If you are like 90% of Americans, you are carrying a cellphone or smartphone right now. It may contain everything from your calendar, to your browsing history, to financial information, to personal or intimate e-mails or text messages. If you’re arrested, the police will search you and no doubt find the cell phone you are no doubt carrying. In its decision last month in the case of Riley v. California, the U.S. Supreme Court held that when the police find your phone, they cannot search its contents without first obtaining a warrant. The Court unanimously held that such warrantless searches violated the “unreasonable search and seizure” provisions of the Fourth Amendment.
In previous decisions, primarily the 1973 case of U.S. v. Robinson, the Court held that police have a right to search suspects in custody, or do a “pat-down”, without a warrant to ensure safety and prevent the destruction of evidence.
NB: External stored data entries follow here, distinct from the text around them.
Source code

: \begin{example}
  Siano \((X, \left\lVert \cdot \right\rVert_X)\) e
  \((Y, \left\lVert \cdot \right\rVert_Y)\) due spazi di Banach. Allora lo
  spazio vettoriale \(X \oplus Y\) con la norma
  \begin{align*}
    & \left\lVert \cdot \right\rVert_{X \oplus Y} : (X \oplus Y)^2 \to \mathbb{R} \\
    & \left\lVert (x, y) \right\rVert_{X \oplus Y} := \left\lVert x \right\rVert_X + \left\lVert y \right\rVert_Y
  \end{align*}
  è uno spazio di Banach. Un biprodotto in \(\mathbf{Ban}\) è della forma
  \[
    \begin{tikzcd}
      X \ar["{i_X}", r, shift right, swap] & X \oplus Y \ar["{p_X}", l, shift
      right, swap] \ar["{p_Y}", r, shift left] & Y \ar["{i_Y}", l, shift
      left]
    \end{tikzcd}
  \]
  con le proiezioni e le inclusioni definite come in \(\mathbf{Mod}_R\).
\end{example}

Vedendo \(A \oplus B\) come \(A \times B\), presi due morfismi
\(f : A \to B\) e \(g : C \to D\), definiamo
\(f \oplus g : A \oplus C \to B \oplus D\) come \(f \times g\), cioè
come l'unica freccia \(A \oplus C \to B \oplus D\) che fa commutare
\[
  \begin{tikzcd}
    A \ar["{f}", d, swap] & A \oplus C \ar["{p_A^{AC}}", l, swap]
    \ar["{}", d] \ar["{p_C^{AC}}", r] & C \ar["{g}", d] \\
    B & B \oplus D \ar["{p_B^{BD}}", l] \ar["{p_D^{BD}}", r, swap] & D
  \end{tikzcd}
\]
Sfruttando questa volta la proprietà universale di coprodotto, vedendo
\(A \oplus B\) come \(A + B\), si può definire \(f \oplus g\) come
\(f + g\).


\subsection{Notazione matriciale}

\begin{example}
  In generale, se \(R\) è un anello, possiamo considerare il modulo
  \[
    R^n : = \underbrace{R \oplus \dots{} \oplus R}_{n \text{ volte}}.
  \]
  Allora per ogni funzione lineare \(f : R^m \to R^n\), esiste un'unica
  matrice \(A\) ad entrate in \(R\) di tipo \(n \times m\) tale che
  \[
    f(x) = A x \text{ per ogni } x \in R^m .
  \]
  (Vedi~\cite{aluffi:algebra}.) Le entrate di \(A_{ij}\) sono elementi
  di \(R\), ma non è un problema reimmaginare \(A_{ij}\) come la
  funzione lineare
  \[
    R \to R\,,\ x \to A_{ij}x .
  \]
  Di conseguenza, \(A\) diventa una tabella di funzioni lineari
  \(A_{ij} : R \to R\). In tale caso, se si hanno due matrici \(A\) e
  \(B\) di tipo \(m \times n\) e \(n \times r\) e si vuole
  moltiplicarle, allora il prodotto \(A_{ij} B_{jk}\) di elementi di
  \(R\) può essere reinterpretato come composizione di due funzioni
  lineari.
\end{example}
However, in Riley, which was decided on June 25th, the Court held that these rationales do not extend to cell phones.
Safety does not justify a search of the phone’s contents because “once an officer has secured a phone and eliminated any potential physical threats…, data on the phone can endanger no one,” wrote Chief Justice John Roberts on behalf of the Court. As to the possible destruction of evidence that may be on the phone, Roberts said that such a circumstance was remote, and the police could easily address concerns such as remote wiping by turning off a phone or removing its battery.
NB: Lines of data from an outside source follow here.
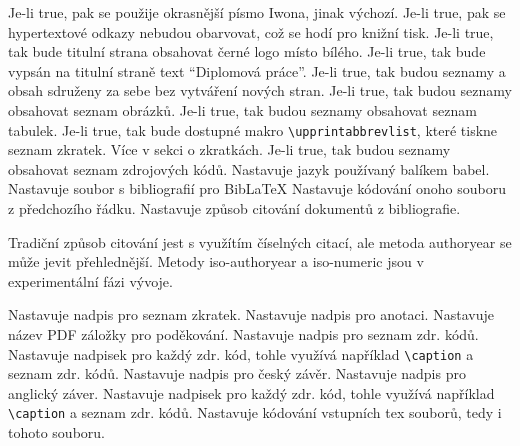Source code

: \documentclass[a4paper,12pt]{article}
\begin{document}
\begin{optionlist}
Je-li true, pak se použije okrasnější písmo Iwona, jinak výchozí.
Je-li true, pak se hypertextové odkazy nebudou obarvovat, což se hodí pro knižní tisk.
Je-li true, tak bude titulní strana obsahovat černé logo místo bílého.
Je-li true, tak bude vypsán na titulní straně text \enquote{Diplomová práce}.
Je-li true, tak budou seznamy a obsah sdruženy za sebe bez vytváření nových stran. 
Je-li true, tak budou seznamy obsahovat seznam obrázků.
Je-li true, tak budou seznamy obsahovat seznam tabulek.
Je-li true, tak bude dostupné makro \verb|\upprintabbrevlist|, které tiskne seznam zkratek. Více v sekci o zkratkách.
Je-li true, tak budou seznamy obsahovat seznam zdrojových kódů. 
Nastavuje jazyk používaný balíkem babel. 
Nastavuje soubor s bibliografií pro Bib\LaTeX  
{}
Nastavuje kódování onoho souboru z předchozího řádku. 
Nastavuje způsob citování dokumentů z bibliografie.

Tradiční způsob citování jest s využítím číselných citací, ale metoda authoryear se může jevit přehlednější. Metody iso-authoryear a iso-numeric jsou v experimentální fázi vývoje.

Nastavuje nadpis pro seznam zkratek. 
Nastavuje nadpis pro anotaci.
Nastavuje název PDF záložky pro poděkování.
Nastavuje nadpis pro seznam zdr. kódů.
Nastavuje nadpisek pro každý zdr. kód, tohle využívá například \verb|\caption| a seznam zdr. kódů. 
Nastavuje nadpis pro český závěr.
Nastavuje nadpis pro anglický záver.
Nastavuje nadpisek pro každý zdr. kód, tohle využívá například \verb|\caption| a seznam zdr. kódů. 
Nastavuje kódování vstupních tex souborů, tedy i tohoto souboru. 
\end{optionlist}
\end{document}
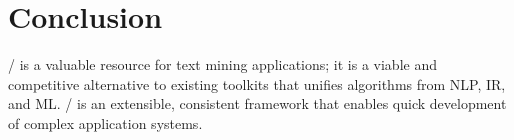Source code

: \section{Conclusion}

\meta/ is a valuable resource for text mining applications; it is a viable and
competitive alternative to existing toolkits that unifies algorithms from NLP,
IR, and ML\@. \meta/ is an extensible, consistent framework that enables quick
development of complex application systems.

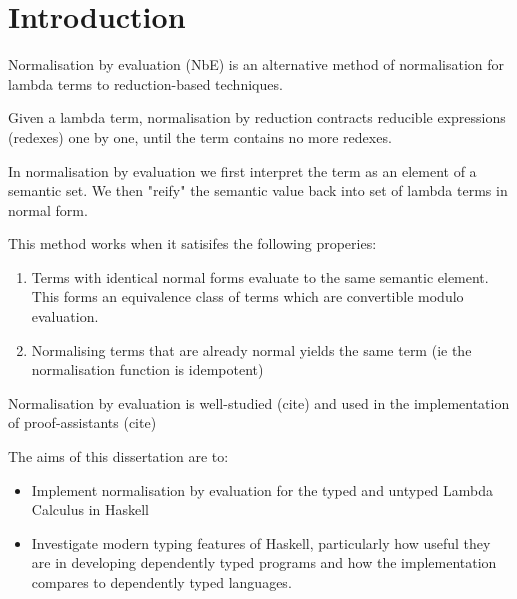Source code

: \chapter{Introduction}
\label{chap:introduction}

Normalisation by evaluation (NbE) is an alternative method of normalisation for lambda terms to reduction-based techniques.

Given a lambda term, normalisation by reduction contracts reducible expressions (redexes) one by one, until the term contains no more redexes. 

In normalisation by evaluation we first interpret the term as an element of a semantic set. We then "reify" the semantic value back into set of lambda terms in normal form. 

This method works when it satisifes the following properies: 

\begin{enumerate}
    \item Terms with identical normal forms evaluate to the same semantic element. This forms an equivalence class of terms which are convertible modulo evaluation.
    \item Normalising terms that are already normal yields the same term (ie the normalisation function is idempotent)
\end{enumerate}


Normalisation by evaluation is well-studied (cite) and used in the implementation of proof-assistants (cite)




The aims of this dissertation are to:
\begin{itemize}
    \item Implement normalisation by evaluation for the typed and untyped Lambda Calculus in Haskell
    
    \item Investigate modern typing features of Haskell, particularly how useful they are in developing dependently typed programs and how the implementation compares to dependently typed languages.
\end{itemize}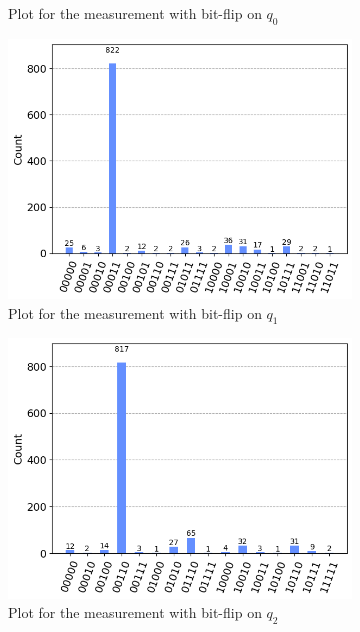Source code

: \documentclass[11pt]{article}
\begin{document}
\begin{figure}[h!]
\begin{subfigure}{0.5\linewidth}
        \caption{Plot for the measurement with bit-flip on $q_0$}
    \end{subfigure}
    \begin{subfigure}{0.5\linewidth}
        \includegraphics[width=\linewidth]{outputs/measure_5_1.png}
        \caption{Plot for the measurement with bit-flip on $q_1$}
    \end{subfigure}
    \begin{subfigure}{0.5\linewidth}
        \includegraphics[width=\linewidth]{outputs/measure_5_2.png}
        \caption{Plot for the measurement with bit-flip on $q_2$}
    \end{subfigure}
    \begin{subfigure}{0.5\linewidth}

\end{subfigure}
\end{figure}
\end{document}
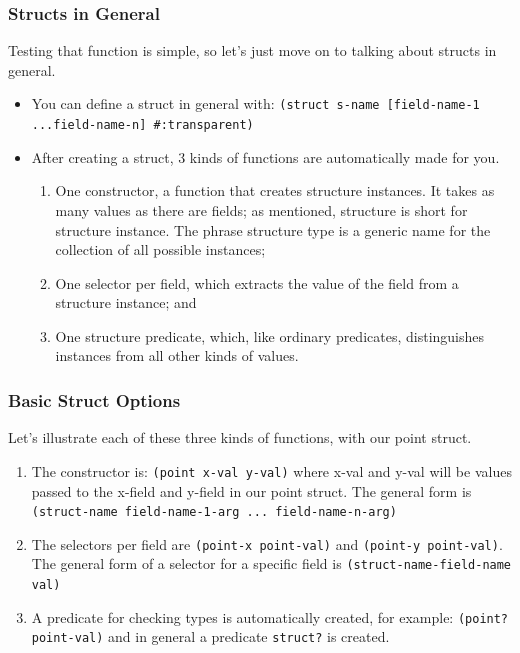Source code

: \documentclass{beamer}
\begin{document}
\begin{frame}
  \frametitle{Structs in General}
  Testing that function is simple, so let's just move on to talking about
  structs in general.
  \begin{itemize}
  \item<2-> You can define a struct in general with:
    \texttt{(struct s-name [field-name-1 ...field-name-n] \#:transparent)}
  \item<3-> After creating a struct, 3 kinds of functions are automatically
    made for you.
    \begin{enumerate}
    \item<4-> One constructor, a function that creates structure instances. It takes as many values as there are fields; as mentioned, structure is short for structure instance. The phrase structure type is a generic name for the collection of all possible instances;
    \item<5-> One selector per field, which extracts the value of the field from a structure instance; and
    \item<6-> One structure predicate, which, like ordinary predicates, distinguishes instances from all other kinds of values.
    \end{enumerate}
  \end{itemize}
\end{frame}

\begin{frame}
  \frametitle{Basic Struct Options}
  Let's illustrate each of these three kinds of functions, with our point
  struct.
  \begin{enumerate}
  \item<2-> The constructor is: \texttt{(point x-val y-val)}
    where x-val and y-val will be values passed to the x-field and y-field in
    our point struct. The general form is \texttt{(struct-name field-name-1-arg ... field-name-n-arg)}
  \item<3-> The selectors per field are \texttt{(point-x point-val)} and \texttt{(point-y point-val)}. The general form
    of a selector for a specific field is \texttt{(struct-name-field-name val)}
  \item<4-> A predicate for checking types is automatically created, for example:
    \texttt{(point? point-val)} and in general a predicate
    \texttt{struct?} is created.
  \end{enumerate}
\end{frame}
\end{document}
In the decision, the Court acknowledged the central role our phones have come to have in our lives, noting that they are “such a pervasive and insistent part of daily life that the proverbial visitor from Mars might conclude they were an important feature of human anatomy.” Roberts wrote that our phones contain “a digital record of nearly every aspect of [our] lives – from the mundane to the intimate.” “Together,” he added, they “can form a revealing montage of the user’s life.”
Roberts put the decision in the context of the historical origins of the Fourth Amendment, which was a reaction to British forces indiscriminately rummaging through homes, papers, and other items in search of information, Roberts concluded that “the fact that technology now allows an individual to hold such information in the palm of his hand does not make the information any less worthy of the protection for which the founders fought.”
This is an important decision, and will likely extend to laptops, tablets or other devices individuals may be carrying at the time of their arrest. Riley makes clear that police cannot take an easy shortcut and search a person’s belongings without either a warrant, consent, or some sort of articulable exception to the warrant requirement. As Roberts noted in the Riley opinion, the same technology at issue in that case can sometimes allow police to have a warrant in hand in 15 minutes.
This unanimous decision by the Supreme Court is a strong reaffirmation of the public’s Fourth Amendment rights, which also constitutes a victory for the privacy of all Americans.